The Chinese gold Panda is one of the most popular gold coins the world over. There are a total of 300,000 Pandas slated for stamping in 2011. They are minted in coins of 1, 1/2, 1/4, 1/10 and 1.20 troy oz. of 24 karat fine gold. Buying gold coins has now become a hugely popular way of investment for the masses in China. A spokesperson of the World Gold Council recently said, “There is a tidal wave of gold demand coming.” Gold bullion coins have been called a hedge against inflation, as these are valued for their mass and purity and are known to be highly liquid.

Buying Gold Coins: Popular Bullion Coins

Here is a description of some of the most popular bullion coins:

American Eagle Gold bullion coins: The US mint is an official government mint and therefore its products do well even in the secondary market. The American Eagle family has coins with 1/10, 1/4, 1/2, and 1 ounce of pure gold. Launched in 1986, the front of the coin is a ‘striding liberty’ design and the back is an eagle hovering over its nest. Also on the back is the coins face value and pure gold content. Bullion coins are valued only by their gold content, the face value is to indicate that it is a legal tender of the United States. The US Treasury Department guarantees its weight and pure gold content, making it highly liquid and making it the most widely traded gold bullion coin in the world.

Canadian Maple Leaf: Subject to the Canadian Currency Act and the Royal Canadian Mint Act, it is the official bullion coin of Canada. Available in denominations of 1/20, 1/10, ¼, ½, and 1 oz., it contains 24 karat pure gold. The picture of the queen adorns one side of the coin, while the other shows a maple leaf. These coins can be bought at a lower premium than the American Eagles, simply because the Royal Canadian Mint wants to increase sales. Introduced in 1979, the 1 ounce coin is the most popular with physical gold investors. The coin is also popular with jewelers as a source of pure gold for use in creating various jewelry items.

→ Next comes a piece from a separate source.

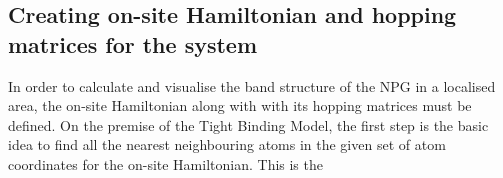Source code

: \subsection{Creating on-site Hamiltonian and hopping matrices for the system}
In order to calculate and visualise the band structure of the NPG in a localised area, the on-site Hamiltonian along with with its hopping matrices must be defined. On the premise of the Tight Binding Model, the first step is the basic idea to find all the nearest neighbouring atoms in the given set of atom coordinates for the on-site Hamiltonian. This is the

South African Krugerrand: First introduced in 1967, the coin was hugely popular and accounted for 90% of the gold coin market by 1980. It was the first modern, low premium gold bullion coin. Produced in the South African Mint, it is offered in 1/10, ¼, ½ and 1 oz. It depicts a springbok antelope on one side and Prseident Paul Kruger on the other. The coin is made of an alloy of pure gold (91.67%) and copper (8.33%) and therefore, it is less fragile and more durable.

Chinese Gold Pandas: The obverse has a depiction of the temple of heaven and the reverse has portraits of pandas that differ from year to year. Introduced in 1982, the official mint of the People’s Republic of China still mints these coins. They are made available to dealers at a low premium over gold content, even though this is higher for pandas than for most other bullion coins.

From 540 BC, gold coins have been used by at first for monetary exchanges and now in the more evolved, abstract society as investment opportunities. Although bullion coins are purely for asset protection purposes, people continue to savor their fascination for the metal by collecting old coins with numismatic values. The value of those coins is decided keeping in mind not only gold content but also rarity and quality factors. Thus, before one begins recruiting coins to build their portfolio, one must familiarize themselves with the intents of the coins and their own goals.